パリオリンピックでは、国際オリンピック委員会の選手委員会が五輪期間中にオンライン上で8500件を超える誹謗中傷の投稿が確認されたと発表した。中には、「ブス」「キモい」「見ているだけで吐き気がする」といった容姿に対する心無い中傷や、試合に負けたアスリート(あるいは勝利した対戦相手)への「死んでしまえ」「消えろ」などの脅迫、「出来損ない」「ゴミ」「小学生以下」のような根拠のない人格否定など、競技スポーツとは無関係なものもあったという。

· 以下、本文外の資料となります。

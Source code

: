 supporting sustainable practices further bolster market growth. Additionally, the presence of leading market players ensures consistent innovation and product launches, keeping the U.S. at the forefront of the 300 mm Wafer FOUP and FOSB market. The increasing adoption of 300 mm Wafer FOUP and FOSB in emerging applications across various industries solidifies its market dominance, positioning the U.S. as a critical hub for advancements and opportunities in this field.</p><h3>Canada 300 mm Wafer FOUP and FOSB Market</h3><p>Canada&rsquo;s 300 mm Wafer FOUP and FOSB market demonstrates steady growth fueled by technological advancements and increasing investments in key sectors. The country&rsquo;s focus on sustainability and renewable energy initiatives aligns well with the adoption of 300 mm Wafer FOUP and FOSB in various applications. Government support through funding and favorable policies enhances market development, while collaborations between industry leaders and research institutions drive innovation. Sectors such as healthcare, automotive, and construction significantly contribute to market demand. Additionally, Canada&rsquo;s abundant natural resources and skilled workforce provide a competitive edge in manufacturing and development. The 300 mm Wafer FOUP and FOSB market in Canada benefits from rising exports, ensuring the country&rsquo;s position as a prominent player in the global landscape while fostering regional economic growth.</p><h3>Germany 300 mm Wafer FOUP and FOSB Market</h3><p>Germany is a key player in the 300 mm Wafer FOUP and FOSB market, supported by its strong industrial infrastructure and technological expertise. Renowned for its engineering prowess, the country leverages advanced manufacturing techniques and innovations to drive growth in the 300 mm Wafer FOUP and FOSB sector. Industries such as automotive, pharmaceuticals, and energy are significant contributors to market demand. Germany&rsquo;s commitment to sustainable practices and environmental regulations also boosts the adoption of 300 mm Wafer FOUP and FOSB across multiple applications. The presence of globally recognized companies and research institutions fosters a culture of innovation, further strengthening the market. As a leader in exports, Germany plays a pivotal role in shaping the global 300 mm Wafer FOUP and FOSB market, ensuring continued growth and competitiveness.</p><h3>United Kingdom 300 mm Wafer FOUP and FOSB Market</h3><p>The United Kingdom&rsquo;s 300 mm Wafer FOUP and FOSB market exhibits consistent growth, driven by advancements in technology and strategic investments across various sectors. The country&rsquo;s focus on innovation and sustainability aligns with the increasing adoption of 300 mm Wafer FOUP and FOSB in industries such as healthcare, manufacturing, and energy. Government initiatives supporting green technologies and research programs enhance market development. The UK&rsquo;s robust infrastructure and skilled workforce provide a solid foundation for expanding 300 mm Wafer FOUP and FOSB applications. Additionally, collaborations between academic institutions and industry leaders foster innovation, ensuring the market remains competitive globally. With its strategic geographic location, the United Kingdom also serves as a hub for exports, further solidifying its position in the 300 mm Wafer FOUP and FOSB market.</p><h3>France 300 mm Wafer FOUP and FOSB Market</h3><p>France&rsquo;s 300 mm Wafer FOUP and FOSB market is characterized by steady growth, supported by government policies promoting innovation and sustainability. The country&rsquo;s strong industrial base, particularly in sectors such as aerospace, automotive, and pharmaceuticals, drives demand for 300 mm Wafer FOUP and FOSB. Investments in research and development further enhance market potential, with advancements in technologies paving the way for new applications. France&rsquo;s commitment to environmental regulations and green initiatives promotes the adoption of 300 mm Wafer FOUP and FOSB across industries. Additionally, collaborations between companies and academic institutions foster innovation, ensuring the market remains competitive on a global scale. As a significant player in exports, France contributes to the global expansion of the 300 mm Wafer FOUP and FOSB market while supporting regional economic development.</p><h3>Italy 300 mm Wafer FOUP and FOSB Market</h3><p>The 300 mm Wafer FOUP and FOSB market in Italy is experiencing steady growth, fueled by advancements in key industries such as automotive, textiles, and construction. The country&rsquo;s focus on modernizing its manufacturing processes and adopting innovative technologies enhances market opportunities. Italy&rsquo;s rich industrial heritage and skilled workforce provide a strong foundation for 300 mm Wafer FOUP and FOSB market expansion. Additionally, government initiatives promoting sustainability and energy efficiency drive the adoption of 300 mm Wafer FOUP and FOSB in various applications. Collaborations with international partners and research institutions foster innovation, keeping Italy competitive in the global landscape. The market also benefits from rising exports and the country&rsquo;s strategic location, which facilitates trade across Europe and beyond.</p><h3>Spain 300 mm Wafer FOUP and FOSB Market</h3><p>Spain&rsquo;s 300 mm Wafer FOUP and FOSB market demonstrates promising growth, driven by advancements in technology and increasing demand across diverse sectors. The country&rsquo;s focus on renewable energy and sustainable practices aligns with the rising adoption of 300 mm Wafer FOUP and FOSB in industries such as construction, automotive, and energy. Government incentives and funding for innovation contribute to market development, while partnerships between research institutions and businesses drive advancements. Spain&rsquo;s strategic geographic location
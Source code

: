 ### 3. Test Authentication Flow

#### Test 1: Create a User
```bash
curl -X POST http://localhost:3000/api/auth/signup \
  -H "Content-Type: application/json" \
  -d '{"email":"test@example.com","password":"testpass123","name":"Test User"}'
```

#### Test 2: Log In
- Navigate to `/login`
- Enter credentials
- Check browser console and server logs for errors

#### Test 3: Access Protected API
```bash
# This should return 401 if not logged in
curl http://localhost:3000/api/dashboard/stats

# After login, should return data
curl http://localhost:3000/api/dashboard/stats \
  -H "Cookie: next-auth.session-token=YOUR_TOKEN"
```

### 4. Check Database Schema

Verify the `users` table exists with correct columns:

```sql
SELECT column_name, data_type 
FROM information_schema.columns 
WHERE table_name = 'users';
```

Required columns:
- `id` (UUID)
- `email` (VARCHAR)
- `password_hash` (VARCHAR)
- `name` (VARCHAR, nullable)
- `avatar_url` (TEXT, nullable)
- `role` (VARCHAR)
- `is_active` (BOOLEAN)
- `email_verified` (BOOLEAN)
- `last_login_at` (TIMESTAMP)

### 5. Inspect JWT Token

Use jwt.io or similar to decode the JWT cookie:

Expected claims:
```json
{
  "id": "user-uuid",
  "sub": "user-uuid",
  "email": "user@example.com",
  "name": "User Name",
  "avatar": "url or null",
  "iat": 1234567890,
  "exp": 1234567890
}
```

こうしたSNS上の言葉に対して、卓球男子団体・銅メダリストの張本智和選手はどう向き合ったのか。スポーツ心理学にアドラー心理学を取り入れた第一人者・九州大学大学院准教授の内田若希氏の新刊『意味ある敗北とは何か アドラー心理学で読み解くトップアスリートの言葉』より一部を再編集して紹介する。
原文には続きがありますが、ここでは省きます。